2.3 Role of Rock Discontinuities

Natural fractures in rock such as joints and faults have a major and perhaps dominating impact on the success of engineered geothermal systems through their effects on flow, heat extraction and induced seismicity. The latter is often attributed to shear slip on natural fractures caused by a reduction of the normal effective stresses across them, in response to an increase in the pore pressure field and/or thermal stress (Cornet and Jianmin 1995; Segall 1989). The shear slip on fractures can also increase the fracture permeability as a result of shear dilation. As reservoir pressure varies with injection and production, the effective stress in the reservoir also changes, leading to both fractures and matrix deformation. Generally, rock fractures are more deformable than the matrix and thus are more sensitive to pressure, temperature, and stress changes than the matrix. Therefore, fracture permeability dominates the flow behavior, so that joint deformation and strength characteristics are needed for analytical and numerical modeling of a reservoir’s response to fluid injection and extraction.

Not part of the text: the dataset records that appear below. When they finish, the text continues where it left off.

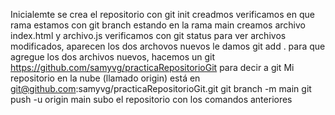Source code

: Inicialemte se crea el repositorio con git init
creadmos verificamos en que rama estamos con git branch
estando en la rama main creamos archivo index.html y archivo.js
verificamos con git status para ver archivos modificados, aparecen los dos archovos nuevos
le damos git add . para que agregue los dos archivos nuevos,
hacemos un git https://github.com/samyvg/practicaRepositorioGit para decir a git Mi repositorio en la nube (llamado origin) está en git@github.com:samyvg/practicaRepositorioGit.git
git branch -m main
git push -u origin main
subo el repositorio con los comandos anteriores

The effect of stress change on the aperture and permeability of a single fracture has been well investigated in the laboratory, and a number of empirical models for joint closure have been developed (Iwai 1976; Goodman 1980; Bandis et al. 1983; Barton et al. 1985). The experimental data show a nonlinear relation between normal stress and fracture closure. For shear deformation, experimental data show an approximately linear relation between shear stress and shear displacement before yielding, followed by a more complicated response. Also, laboratory experiments and field observations have been used to develop peak shear strength criteria (Goodman 1980; Ladanyi and Archambault’s 1970). Shear deformation can induce fracture opening as the opposing fracture asperities slide over each other and cause an increase in aperture (dilatancy). A simplified dilatancy model was proposed by Goodman and St. John (1977) based on the assumption of infinite stiffness; these and other re-interpretations (Fortin et al. 1988; Saeb and Amadei 1990) have the limitation of not considering the variable rock stiffness. Furthermore, real rock joints often are not isotropic and display roughness anisotropy (Grasselli 2006; Grasselli et al. 2002; Grasselli and Egger 2003; Fardin et al. 2001a; Kulatilake and Um 1999) and mechanical characteristics (Grasselli and Egger 2003; Jing et al. 1992). Kulatilake et al. (1995) have suggested a general relation for taking into account joint peak shear strength anisotropy.

Establishing relationships between joint surface characteristics and joint geomechanical parameters under appropriate boundary conditions (stress or displacement) can improve understanding of rock mass hydromechanical behavior. This can be achieved by integrated laboratory and field investigations that consider filling material, friction, roughness, and the stress state. Such data will help improve the ability to model how natural fractures influence hydraulic fracture propagation. An important issue that must be emphasized is that joint mechanical and hydraulic properties are scale-dependent (Fardin et al. 2001b). Experimental results (Barton and Choubey 1977; Bandis et al. 1983; Barton et al. 1985) show that larger samples display a lower peak shear stress and lower elastic shear stiffness, and that fracture permeability increases with sample size (Barton and Bakhtar 1982; Neuzil and Tracy 1981).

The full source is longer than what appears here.